I don't think LDREX/STREX to device (or strongly-ordered) memory is supported.

From ARMv7-M ARM A3.4.5 Load-Exclusive and Store-Exclusive usage restrictions:

"LDREX and STREX operations must be performed only on memory with the Normal memory attribute."

Associate II

I've also run into this problem on the STM32H755. I suspect that the STM32H7 AXI bus matrix does not implement a global exclusive monitor, given that it doesn't support hardware coherency. From (emphasis mine):

"The S field is for a shareable memory region: the memory system provides data synchronization between bus masters in a system with multiple bus masters, for example, a processor with a DMA controller. A strongly-ordered memory is always shareable. If multiple bus masters can access a non-shareable memory region, the software must ensure the data coherency between the bus masters. The STM32F7 Series and STM32H7 Series do not support hardware coherency."
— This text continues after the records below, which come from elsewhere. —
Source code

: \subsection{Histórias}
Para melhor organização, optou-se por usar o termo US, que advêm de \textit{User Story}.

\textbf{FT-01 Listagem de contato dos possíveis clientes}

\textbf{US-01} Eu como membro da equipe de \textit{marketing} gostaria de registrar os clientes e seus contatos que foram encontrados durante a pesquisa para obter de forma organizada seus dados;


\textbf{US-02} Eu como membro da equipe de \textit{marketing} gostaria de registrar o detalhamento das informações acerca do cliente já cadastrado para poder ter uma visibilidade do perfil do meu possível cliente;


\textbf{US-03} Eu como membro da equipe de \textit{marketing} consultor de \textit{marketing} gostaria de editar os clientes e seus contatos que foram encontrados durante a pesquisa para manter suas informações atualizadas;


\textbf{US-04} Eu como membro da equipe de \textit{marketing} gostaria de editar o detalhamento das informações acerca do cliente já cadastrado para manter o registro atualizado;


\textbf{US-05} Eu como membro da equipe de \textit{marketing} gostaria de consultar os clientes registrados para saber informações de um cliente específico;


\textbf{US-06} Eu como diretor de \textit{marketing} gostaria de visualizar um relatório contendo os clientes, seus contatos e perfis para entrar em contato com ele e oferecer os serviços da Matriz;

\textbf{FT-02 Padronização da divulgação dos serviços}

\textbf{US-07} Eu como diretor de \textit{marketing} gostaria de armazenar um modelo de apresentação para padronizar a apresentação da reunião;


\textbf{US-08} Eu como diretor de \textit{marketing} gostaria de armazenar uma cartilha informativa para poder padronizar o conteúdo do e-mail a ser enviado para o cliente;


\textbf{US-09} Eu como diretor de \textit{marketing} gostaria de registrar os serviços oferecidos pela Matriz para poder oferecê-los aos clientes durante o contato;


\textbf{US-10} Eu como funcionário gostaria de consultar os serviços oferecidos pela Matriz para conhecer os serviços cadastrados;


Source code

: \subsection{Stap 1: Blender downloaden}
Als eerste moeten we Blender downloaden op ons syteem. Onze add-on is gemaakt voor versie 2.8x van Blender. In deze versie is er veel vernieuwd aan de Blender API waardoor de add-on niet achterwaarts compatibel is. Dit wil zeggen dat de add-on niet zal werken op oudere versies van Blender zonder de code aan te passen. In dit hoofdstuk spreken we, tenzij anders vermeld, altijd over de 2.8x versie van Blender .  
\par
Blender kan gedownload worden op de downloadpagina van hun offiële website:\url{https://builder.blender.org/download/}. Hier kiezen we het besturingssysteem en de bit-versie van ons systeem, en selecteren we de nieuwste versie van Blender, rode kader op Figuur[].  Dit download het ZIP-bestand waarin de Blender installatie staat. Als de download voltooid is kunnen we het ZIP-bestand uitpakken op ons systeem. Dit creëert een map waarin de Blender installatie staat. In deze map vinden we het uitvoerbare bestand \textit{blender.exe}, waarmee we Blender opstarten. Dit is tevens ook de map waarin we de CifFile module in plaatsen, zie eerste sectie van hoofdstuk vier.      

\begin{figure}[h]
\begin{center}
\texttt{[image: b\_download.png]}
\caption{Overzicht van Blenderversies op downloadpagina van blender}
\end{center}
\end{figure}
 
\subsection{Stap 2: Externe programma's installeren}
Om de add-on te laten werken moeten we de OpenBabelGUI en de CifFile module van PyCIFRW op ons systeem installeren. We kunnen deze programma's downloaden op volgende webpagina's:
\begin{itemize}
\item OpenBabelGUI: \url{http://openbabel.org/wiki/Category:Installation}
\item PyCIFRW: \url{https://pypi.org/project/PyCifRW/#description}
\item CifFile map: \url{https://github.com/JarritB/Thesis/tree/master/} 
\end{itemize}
I scoured the reference manual, datasheet, and several application notes[1] and found no mention of a missing global exclusive monitor — a glaring omission.

In testing, I found that stores issued on the M4 core would not clear exclusive locks acquired by the M7 core, and vice versa. In other words, I couldn't get std::atomic<uint32_t>::compare_exchange_weak() on one core to fail when the other core was simultaneously storing to the same location. I've taken that to mean that the C++ std::atomic synchronization primitives are unusable on this platform, and instead one must explore alternative algorithms or consider using the hardware semaphore (HSEM) peripheral.

If ST is monitoring this post, would you please confirm that the STM32H7 does not implement a global exclusive monitor?


Thanks for that, it does completely explain my findings.